Танзиля вскинула брови. Странная просьба.
– Не удивляйтесь, – спохватился гость. – Просто я никак в себя прийти не могу. Я последние несколько лет постоянно приезжал помогать матери, особенно с тех пор, как у нее проблемы со здоровьем начались. Грядки копал, межу косил, в общем, топтался в этом огороде и даже не предполагал, что по костям хожу. Да и вообще, я ж тут вырос. А родные места сложно соотнести с такими чудовищными событиями.
Танзиля понимающе кивнула, проводила гостя в огород и показала разрытую яму, которая так и стояла до особого распоряжения сына. Кирилл осмотрелся, молча постоял рядом с ямой и спросил:
– Можно мне в качестве, так сказать, компенсации, пригласить вас вечером в ресторан?
Танзиля не ожидала такого поворота и слегка растерялась.
– Да какая компенсация?! Что вы?! Вы тут совершенно ни при чем, – поспешила ответить она. – И не до ресторанов мне сейчас, извините, Кирилл. А вот если вы нас с Анной до города подбросите, я буду вам очень признательна. Дело у нас там срочное.
– Да не проблема, довезу, – сразу согласился он. – Но предложение мое остается в силе.
Он пытается за ней ухаживать? Или у него какой-то свой расчет? Танзиля решила не думать об этом. Быстро собралась, позвонила Наталье, предупредила, чтобы та их не теряла, и вдвоем с Анной они направились к машине. Кирилл галантно распахнул переднюю дверцу, чем опять смутил Танзилю, но она решительно сказала, что поедет на заднем сиденье вместе со своей спутницей. Тот понимающе кивнул и открыл другую дверь, при этом откровенно разглядывая Анну, которую ему тут же представила Танзиля. Он был явно удивлен, но ничего не сказал. По дороге Кирилл то и дело бросал на Анну взгляды в зеркало заднего вида. Танзиля недоумевала, наблюдая за этим странным поведением. Он только что приглашал ее на свидание (а как иначе объяснить ужин в ресторане?), а теперь не сводит глаз с Анны.
До города домчались быстро, Кирилл подвез их прямо к общежитию, где женщины без труда отыскали коменданта и расспросили ее о Лене. Та рассказала, что девчонка и в самом деле давно тут не появлялась, пропала, даже вещи свои не забрала.

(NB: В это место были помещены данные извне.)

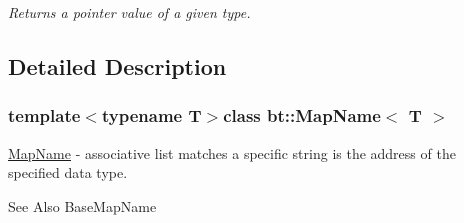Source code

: \begin{DoxyCompactItemize}
\begin{DoxyCompactList}\small\item\em Returns a pointer value of a given type. \end{DoxyCompactList}\end{DoxyCompactItemize}


\subsection{Detailed Description}
\subsubsection*{template$<$typename T$>$class bt\-::\-Map\-Name$<$ T $>$}

\hyperlink{classbt_1_1_map_name}{Map\-Name} -\/ associative list matches a specific string is the address of the specified data type. 

\begin{DoxySeeAlso}{See Also}
Base\-Map\-Name 
\end{DoxySeeAlso}
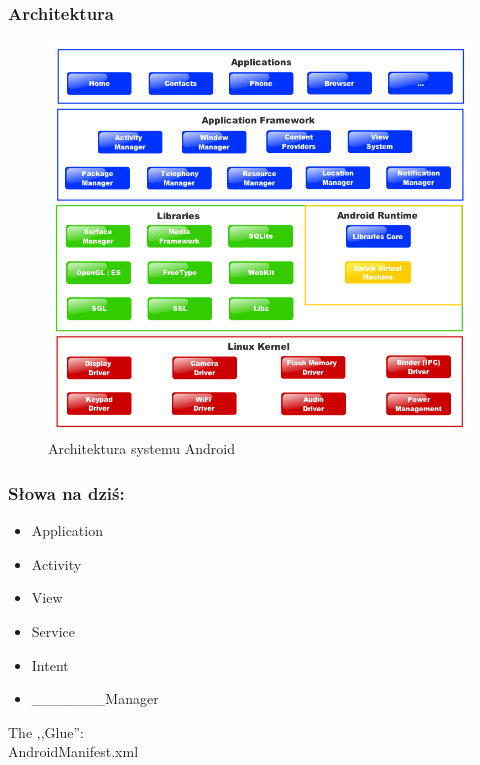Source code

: \documentclass{beamer}
\begin{document}
\begin{frame}\frametitle{Architektura}

  \begin{figure}[t]
    \includegraphics[height=0.62\textheight,keepaspectratio=true,clip=true]{images/platform}
    \caption{Architektura systemu Android}
  \end{figure}

\end{frame}

\begin{frame}\frametitle{Słowa na dziś:}
 \begin{itemize}
  \item \Huge{Application}
  \item \Huge{Activity}
  \item \Huge{View}
  \item \Huge{Service}
  \item \Huge{Intent}
  \item \_\_\_\_\_\_\_\Huge{Manager}
 \end{itemize}
\end{frame}

\begin{frame}
\begin{center}
 \Huge{The ,,Glue'':}\\ 
 \Huge{AndroidManifest.xml}
\end{center}

\end{frame}
\end{document}
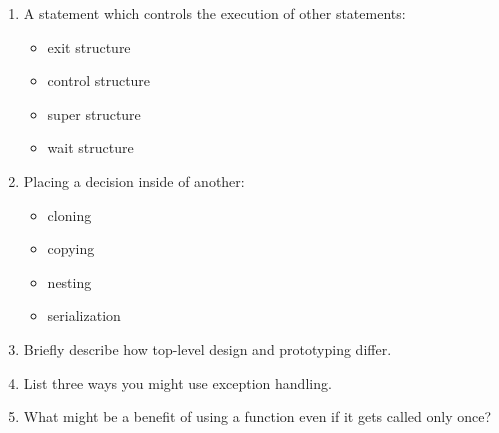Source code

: \documentclass[letter,10pt]{article}
\begin{document}
\begin{enumerate}
    \item A statement which controls the execution of other statements:
    \begin{itemize}
        \item exit structure
        \item control structure
        \item super structure
        \item wait structure
    \end{itemize}

    \item Placing a decision inside of another:
    \begin{itemize}
        \item cloning
        \item copying
        \item nesting
        \item serialization
    \end{itemize}

    \item Briefly describe how top-level design and prototyping differ.

    \item List three ways you might use exception handling.

    \item What might be a benefit of using a function even if it gets called only once?

\end{enumerate}
\end{document}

– Ох, и своенравная девица, скажу я вам, – сварливо говорила комендантша. – Режим постоянно нарушала, возвращалась позже положенного времени, на замечания вечно огрызалась. А вам-то она зачем? Кто вы ей?
– Родственники, – односложно ответила Танзиля.

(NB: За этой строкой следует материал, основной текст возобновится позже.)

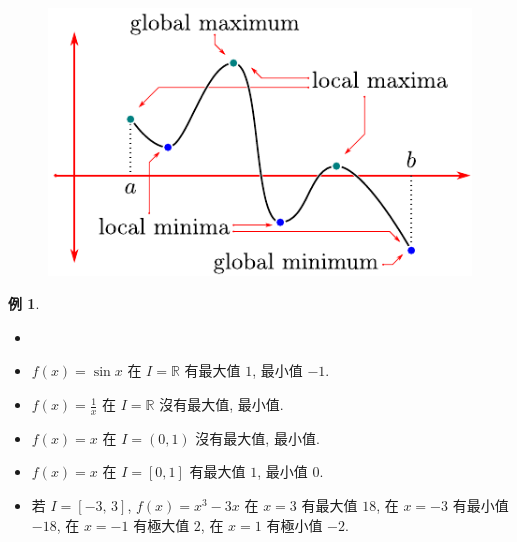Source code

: \documentclass[12pt]{extarticle}
\newcommand{\ds}{\displaystyle}
\theoremstyle{definition}
\newtheorem*{ex}{例}
\begin{document}
\begin{figure}[!htbp]
  \centering
  \includegraphics[scale=1,page=1]{fig/maxmin3.pdf}
  \hspace{25mm}
\end{figure}

\begin{ex}
  \begin{itemize}\setlength\itemsep{0em}
    \item[]
    \item $\ds f(x) = \sin x$ 在 $I = \mathbb{R}$ 有最大值 $1$, 最小值 $-1$. 
    \item $\ds f(x) = \frac{1}{x}$ 在 $I = \mathbb{R}$ 沒有最大值, 最小值. 
    \item $\ds f(x) = x$ 在 $I = (0, 1)$ 沒有最大值, 最小值. 
    \item $\ds f(x) = x$ 在 $I = [0, 1]$ 有最大值 $1$, 最小值 $0$. 
    \item 若 $I = [-3,\,3]$, $\ds f(x) = x^3 - 3x$ 在 $x = 3$ 有最大值 $18$, 在 $x = -3$ 有最小值 $-18$, 在 $x = -1$ 有極大值 $2$, 在 $x = 1$ 有極小值 $-2$. 
  \end{itemize}
\end{ex}
\end{document}
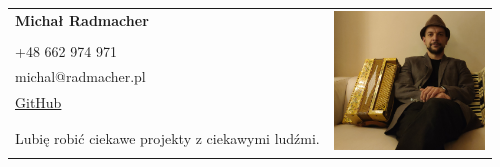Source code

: \documentclass[a4paper]{article}
\begin{document}
\begin{tabular}{p{7cm}r}
\textbf{Michał Radmacher}&\multirow{10}{*}{\includegraphics[width=40mm]{mr.jpg}}\\
&\\
+48 662 974 971&\\
michal@radmacher.pl&\\
\href{https://github.com/mradmacher/}{GitHub}\\
&\\
&\\
Lubię robić ciekawe projekty z ciekawymi ludźmi.
&\\
&
\end{tabular}

\subsection*{}
\end{document}
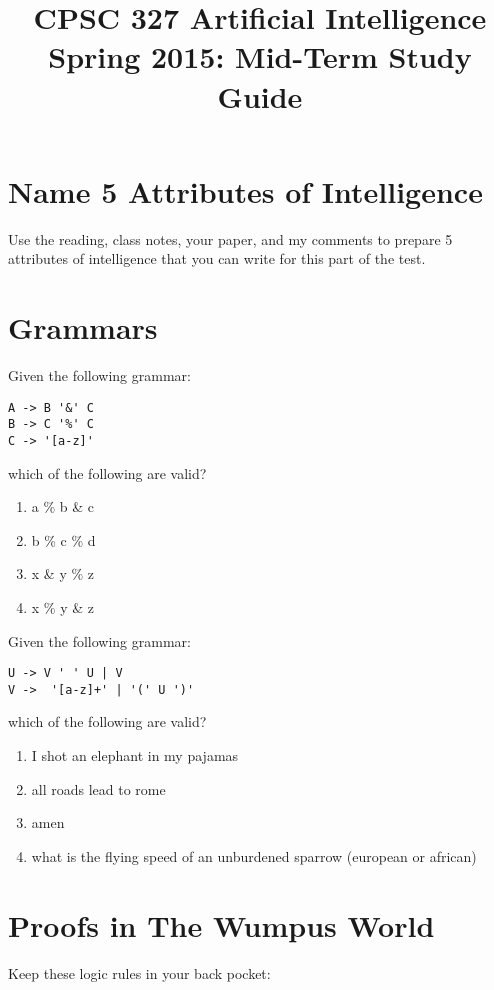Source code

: \documentclass[]{article}
\begin{document}
\title{CPSC 327 Artificial Intelligence Spring 2015: Mid-Term Study Guide}

\maketitle

\section{Name 5 Attributes of Intelligence}
Use the reading, class notes, your paper, and my comments to prepare 5 attributes of intelligence that you can write for this part of the test.
\vspace{1in}
\section{Grammars}
Given the following grammar:
\begin{lstlisting}
A -> B '&' C
B -> C '%' C
C -> '[a-z]'
\end{lstlisting}

which of the following are valid?
\begin{enumerate}
\item a \% b \& c
\item b \% c \% d
\item x \& y \% z
\item x \% y \& z
\end{enumerate}

\newpage

Given the following grammar:
\begin{lstlisting}
U -> V ' ' U | V
V ->  '[a-z]+' | '(' U ')'
\end{lstlisting}

which of the following are valid?
\begin{enumerate}
\item I shot an elephant in my pajamas
\item all roads lead to rome
\item amen
\item what is the flying speed of an unburdened sparrow (european or african)
\end{enumerate}

\section{Proofs in The Wumpus World}
Keep these logic rules in your back pocket:
\end{document}
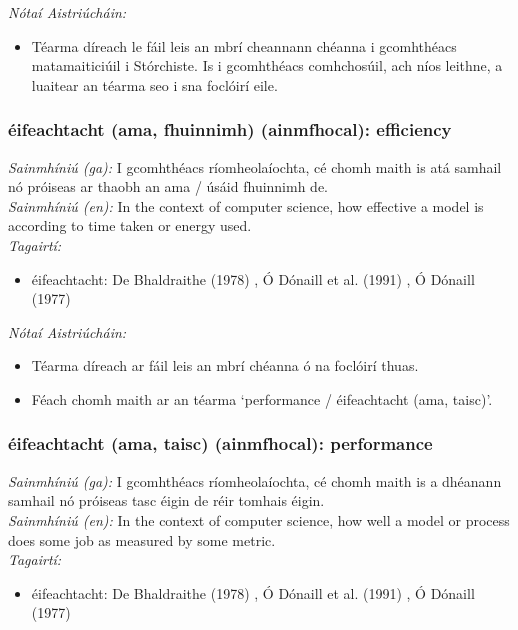  \noindent \textit{Nótaí Aistriúcháin:}
\begin{itemize}
	\item Téarma díreach le fáil leis an mbrí cheannann chéanna i gcomhthéacs matamaiticiúil i Stórchiste. Is i gcomhthéacs comhchosúil, ach níos leithne, a luaitear an téarma seo i sna foclóirí eile.
\end{itemize}


\subsubsection*{éifeachtacht (ama, fhuinnimh) (ainmfhocal): efficiency}
 \noindent \textit{Sainmhíniú (ga):} I gcomhthéacs ríomheolaíochta, cé chomh maith is atá samhail nó próiseas ar thaobh an ama / úsáid fhuinnimh de.
\\
 \noindent \textit{Sainmhíniú (en):} In the context of computer science, how effective a model is according to time taken or energy used.
\\
 \noindent \textit{Tagairtí:}
\begin{itemize}
	\item éifeachtacht: De Bhaldraithe (1978) \cite{de-bhaldraithe}, Ó Dónaill et al. (1991) \cite{focloir-beag}, Ó Dónaill (1977) \cite{odonaill}
\end{itemize}

 \noindent \textit{Nótaí Aistriúcháin:}
\begin{itemize}
	\item Téarma díreach ar fáil leis an mbrí chéanna ó na foclóirí thuas.
	\item Féach chomh maith ar an téarma `performance / éifeachtacht (ama, taisc)'.
\end{itemize}


\subsubsection*{éifeachtacht (ama, taisc) (ainmfhocal): performance}
 \noindent \textit{Sainmhíniú (ga):} I gcomhthéacs ríomheolaíochta, cé chomh maith is a dhéanann samhail nó próiseas tasc éigin de réir tomhais éigin.
\\
 \noindent \textit{Sainmhíniú (en):} In the context of computer science, how well a model or process does some job as measured by some metric.
\\
 \noindent \textit{Tagairtí:}
\begin{itemize}
	\item éifeachtacht: De Bhaldraithe (1978) \cite{de-bhaldraithe}, Ó Dónaill et al. (1991) \cite{focloir-beag}, Ó Dónaill (1977) \cite{odonaill}
\end{itemize}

Подозрительно осмотрев их, женщина хмыкнула:
– Странно. И откуда вы такие взялись вдруг?
– Из лесу, вестимо, – огрызнулась вдруг Анна, и Танзиле пришлось осторожно взять ее за руку.

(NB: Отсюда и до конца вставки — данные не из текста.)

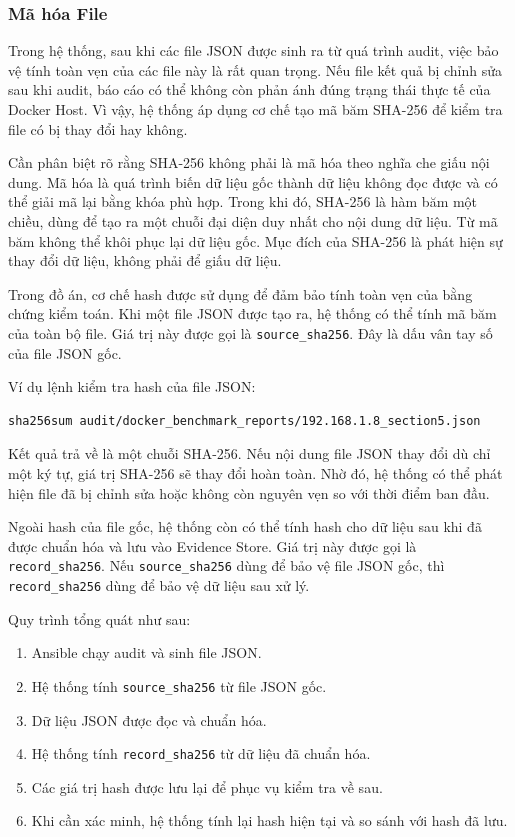 \subsubsection{Mã hóa File}\label{output-ma-hoa-file}

Trong hệ thống, sau khi các file JSON được sinh ra từ quá trình audit, việc bảo vệ tính toàn vẹn của các file này là rất quan trọng. Nếu file kết quả bị chỉnh sửa sau khi audit, báo cáo có thể không còn phản ánh đúng trạng thái thực tế của Docker Host. Vì vậy, hệ thống áp dụng cơ chế tạo mã băm SHA-256 để kiểm tra file có bị thay đổi hay không.

Cần phân biệt rõ rằng SHA-256 không phải là mã hóa theo nghĩa che giấu nội dung. Mã hóa là quá trình biến dữ liệu gốc thành dữ liệu không đọc được và có thể giải mã lại bằng khóa phù hợp. Trong khi đó, SHA-256 là hàm băm một chiều, dùng để tạo ra một chuỗi đại diện duy nhất cho nội dung dữ liệu. Từ mã băm không thể khôi phục lại dữ liệu gốc. Mục đích của SHA-256 là phát hiện sự thay đổi dữ liệu, không phải để giấu dữ liệu.

Trong đồ án, cơ chế hash được sử dụng để đảm bảo tính toàn vẹn của bằng chứng kiểm toán. Khi một file JSON được tạo ra, hệ thống có thể tính mã băm của toàn bộ file. Giá trị này được gọi là \texttt{source\_sha256}. Đây là dấu vân tay số của file JSON gốc.

Ví dụ lệnh kiểm tra hash của file JSON:

\begin{verbatim}
sha256sum audit/docker_benchmark_reports/192.168.1.8_section5.json
\end{verbatim}

Kết quả trả về là một chuỗi SHA-256. Nếu nội dung file JSON thay đổi dù chỉ một ký tự, giá trị SHA-256 sẽ thay đổi hoàn toàn. Nhờ đó, hệ thống có thể phát hiện file đã bị chỉnh sửa hoặc không còn nguyên vẹn so với thời điểm ban đầu.

Ngoài hash của file gốc, hệ thống còn có thể tính hash cho dữ liệu sau khi đã được chuẩn hóa và lưu vào Evidence Store. Giá trị này được gọi là \texttt{record\_sha256}. Nếu \texttt{source\_sha256} dùng để bảo vệ file JSON gốc, thì \texttt{record\_sha256} dùng để bảo vệ dữ liệu sau xử lý.

Quy trình tổng quát như sau:

\begin{enumerate}
\item Ansible chạy audit và sinh file JSON.
\item Hệ thống tính \texttt{source\_sha256} từ file JSON gốc.
\item Dữ liệu JSON được đọc và chuẩn hóa.
\item Hệ thống tính \texttt{record\_sha256} từ dữ liệu đã chuẩn hóa.
\item Các giá trị hash được lưu lại để phục vụ kiểm tra về sau.
\item Khi cần xác minh, hệ thống tính lại hash hiện tại và so sánh với hash đã lưu.
\end{enumerate}

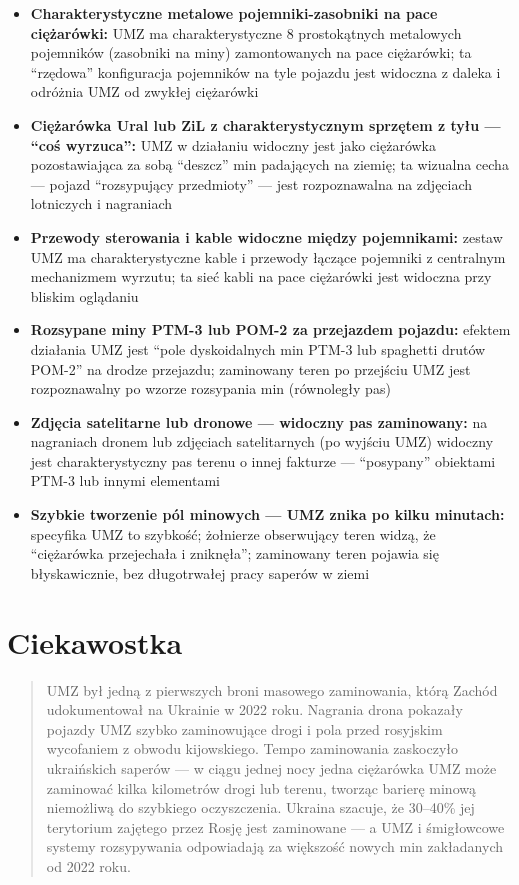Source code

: \documentclass[12pt,openany,oneside]{book}
\providecommand{\tightlist}{%
  \setlength{\itemsep}{0pt}\setlength{\parskip}{0pt}}
\begin{document}
\begin{itemize}
\tightlist
\item
  \textbf{Charakterystyczne metalowe pojemniki-zasobniki na pace
  ciężarówki:} UMZ ma charakterystyczne 8 prostokątnych metalowych
  pojemników (zasobniki na miny) zamontowanych na pace ciężarówki; ta
  ``rzędowa'' konfiguracja pojemników na tyle pojazdu jest widoczna z
  daleka i odróżnia UMZ od zwykłej ciężarówki
\item
  \textbf{Ciężarówka Ural lub ZiL z charakterystycznym sprzętem z tyłu
  --- ``coś wyrzuca'':} UMZ w działaniu widoczny jest jako ciężarówka
  pozostawiająca za sobą ``deszcz'' min padających na ziemię; ta
  wizualna cecha --- pojazd ``rozsypujący przedmioty'' --- jest
  rozpoznawalna na zdjęciach lotniczych i nagraniach
\item
  \textbf{Przewody sterowania i kable widoczne między pojemnikami:}
  zestaw UMZ ma charakterystyczne kable i przewody łączące pojemniki z
  centralnym mechanizmem wyrzutu; ta sieć kabli na pace ciężarówki jest
  widoczna przy bliskim oglądaniu
\item
  \textbf{Rozsypane miny PTM-3 lub POM-2 za przejazdem pojazdu:} efektem
  działania UMZ jest ``pole dyskoidalnych min PTM-3 lub spaghetti drutów
  POM-2'' na drodze przejazdu; zaminowany teren po przejściu UMZ jest
  rozpoznawalny po wzorze rozsypania min (równoległy pas)
\item
  \textbf{Zdjęcia satelitarne lub dronowe --- widoczny pas zaminowany:}
  na nagraniach dronem lub zdjęciach satelitarnych (po wyjściu UMZ)
  widoczny jest charakterystyczny pas terenu o innej fakturze ---
  ``posypany'' obiektami PTM-3 lub innymi elementami
\item
  \textbf{Szybkie tworzenie pól minowych --- UMZ znika po kilku
  minutach:} specyfika UMZ to szybkość; żołnierze obserwujący teren
  widzą, że ``ciężarówka przejechała i zniknęła''; zaminowany teren
  pojawia się błyskawicznie, bez długotrwałej pracy saperów w ziemi
\end{itemize}

\section{Ciekawostka}\label{ciekawostka-118}

\begin{quote}
UMZ był jedną z pierwszych broni masowego zaminowania, którą Zachód
udokumentował na Ukrainie w 2022 roku. Nagrania drona pokazały pojazdy
UMZ szybko zaminowujące drogi i pola przed rosyjskim wycofaniem z obwodu
kijowskiego. Tempo zaminowania zaskoczyło ukraińskich saperów --- w
ciągu jednej nocy jedna ciężarówka UMZ może zaminować kilka kilometrów
drogi lub terenu, tworząc barierę minową niemożliwą do szybkiego
oczyszczenia. Ukraina szacuje, że 30--40\% jej terytorium zajętego przez
Rosję jest zaminowane --- a UMZ i śmigłowcowe systemy rozsypywania
odpowiadają za większość nowych min zakładanych od 2022 roku.
\end{quote}
\end{document}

На просьбу позвать кого-нибудь из Лениных соседок, комендантша с язвительной ухмылкой заметила, что вообще-то все сейчас на занятиях.
– А можно мне ее вещи забрать? – спросила Анна. – Я мать.
– Странно, – опять проговорила женщина, подозрительно осмотрев ее, – Лена говорила, что у нее нет матери, что она с бабушкой живет.
– Да, она с моей мамой жила, я была в отъезде, – поспешила объяснить Анна.
– Паспорт покажите, – строго проговорила комендантша.
– А у меня его нет с собой, – растерялась Анна, в город они сорвались спонтанно, и ей даже в голову не пришло, что придется предъявлять документы.
– А на нет и суда нет, – отрезала суровая тетка.
– Вы можете хотя бы назвать имена девочек, с которыми Лена жила? – попросила Танзиля. – Пожалуйста, нам это очень важно.
– Настя Сергеева и Соня Романович, – выдавила сквозь зубы комендантша таким тоном, словно делала великое одолжение.
Потом, вмиг подобрев, добавила:
– Через десять минут перемена начнется, если поторопитесь, сумеете их найти, они все в одной группе учатся.
Она заглянула в большую канцелярскую книгу, провела пальцем по строчкам и сказала:
– Группа П-21.
Поблагодарив комендантшу, Танзиля и Анна метнулись к учебному корпусу, который располагался рядом. Пока отыскали в расписании нужную группу, пока добрались до указанной там аудитории, уже прозвенел звонок и стали распахиваться двери кабинетов. Коридор быстро наполнялся учащимися. Как же отыскать девчонок? Пришлось поспрашивать выходивших ребят, и вот они уже разговаривают с девушками. Те явно встревожены, говорят, что ничего не знают, Ленку давно не видели и ничего о ней не слышали. Танзиля оставила им свой номер телефона (у Анны телефона не было, Петрович отобрал) и попросила позвонить, если девушки что-то вспомнят или узнают. Добавила, что для них это очень важно, да и для Лены тоже.
– Врут девки! – заключила Анна, когда они вышли из училища.